Il aurait aimé pouvoir lui dire qu'à ses yeux, Teresa n'avait rien à envier à la jeune femme de 10 ans sa cadette.

Toute la colère et toute la tension des jours précédents se canalisèrent dans leur échange passionné, presque animal, chacun d'entre eux ne pouvant réprimer ce besoin de se toucher, de se posséder. Teresa Lisbon avait l'habitude d'avoir le contrôle dans ces aventures, c'est toujours elle qui avait donné le rythme. Mais dans les bras de l'homme qu'elle aimait, elle se sentait comme une marionnette, incapable de se raisonner. Lorsque leurs dernières couches de vêtements se retrouvèrent au sol, Teresa enfonça ses doigts dans sa tignasse désordonnée tandis qu'il la soulevait de terre et enroulait sa jambe autour de sa taille. Ils avaient presque atteint le point de non retour lorsqu'elle le sentit soudain hésitant.
Teresa considéra alors ses traits tendus, le battement de son pouls précipité dans la petite veine de son cou.

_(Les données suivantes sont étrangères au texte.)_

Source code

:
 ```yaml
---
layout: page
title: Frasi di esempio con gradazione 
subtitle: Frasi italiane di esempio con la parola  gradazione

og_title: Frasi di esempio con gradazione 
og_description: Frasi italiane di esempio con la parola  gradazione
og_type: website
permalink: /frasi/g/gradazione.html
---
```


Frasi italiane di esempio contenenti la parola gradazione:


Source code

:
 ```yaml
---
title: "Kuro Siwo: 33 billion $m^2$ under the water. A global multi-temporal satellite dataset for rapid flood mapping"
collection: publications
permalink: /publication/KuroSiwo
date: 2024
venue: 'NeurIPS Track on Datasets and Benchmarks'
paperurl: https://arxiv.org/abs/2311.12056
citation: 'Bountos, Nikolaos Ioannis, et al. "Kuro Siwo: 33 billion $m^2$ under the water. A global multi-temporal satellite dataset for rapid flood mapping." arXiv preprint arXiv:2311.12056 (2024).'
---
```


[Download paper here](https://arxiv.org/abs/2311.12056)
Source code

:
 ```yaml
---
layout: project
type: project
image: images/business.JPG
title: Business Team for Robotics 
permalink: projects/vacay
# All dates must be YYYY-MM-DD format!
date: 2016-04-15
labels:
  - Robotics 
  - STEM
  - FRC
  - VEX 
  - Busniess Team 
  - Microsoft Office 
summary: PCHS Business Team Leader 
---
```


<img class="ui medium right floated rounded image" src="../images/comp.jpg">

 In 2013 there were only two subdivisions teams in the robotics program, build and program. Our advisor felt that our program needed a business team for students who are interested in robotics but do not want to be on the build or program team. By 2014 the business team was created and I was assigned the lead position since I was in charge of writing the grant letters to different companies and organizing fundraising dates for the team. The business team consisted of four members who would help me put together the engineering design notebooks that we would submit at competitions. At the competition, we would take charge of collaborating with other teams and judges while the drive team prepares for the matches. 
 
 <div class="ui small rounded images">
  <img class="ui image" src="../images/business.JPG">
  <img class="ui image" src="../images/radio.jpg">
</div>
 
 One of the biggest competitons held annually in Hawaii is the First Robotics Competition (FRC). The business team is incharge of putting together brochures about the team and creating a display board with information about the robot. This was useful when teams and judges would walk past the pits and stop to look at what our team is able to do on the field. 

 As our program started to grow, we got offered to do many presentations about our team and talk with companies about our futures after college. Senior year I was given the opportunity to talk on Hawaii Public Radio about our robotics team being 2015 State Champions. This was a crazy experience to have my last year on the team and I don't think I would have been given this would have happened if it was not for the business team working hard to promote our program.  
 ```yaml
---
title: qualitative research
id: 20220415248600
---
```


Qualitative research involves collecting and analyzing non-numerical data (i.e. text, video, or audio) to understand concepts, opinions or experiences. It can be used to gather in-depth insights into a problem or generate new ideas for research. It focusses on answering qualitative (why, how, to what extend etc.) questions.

- Tu veux me rendre dingue ? chuchota t-elle d'une voix éraillée.

- Teresa est-ce que tu es sûre que c'est ce que tu veux ? Je n'avais pas prémédité de te faire l'amour ce soir contre le mur de cette salle de bain…répondit-il sérieusement.

- J'ai besoin de toi ici et maintenant… je ne sais pas comment tout ça va se terminer... La seule certitude que j'ai, c'est que je t'aime, avoua t-elle dans un murmure sans le quitter des yeux.

Ses dernières réticences s'évanouirent sous cette déclaration. Sa bouche retrouva la sienne avec une avidité brutale tandis que ses bras resserrèrent leur emprise sur son corps.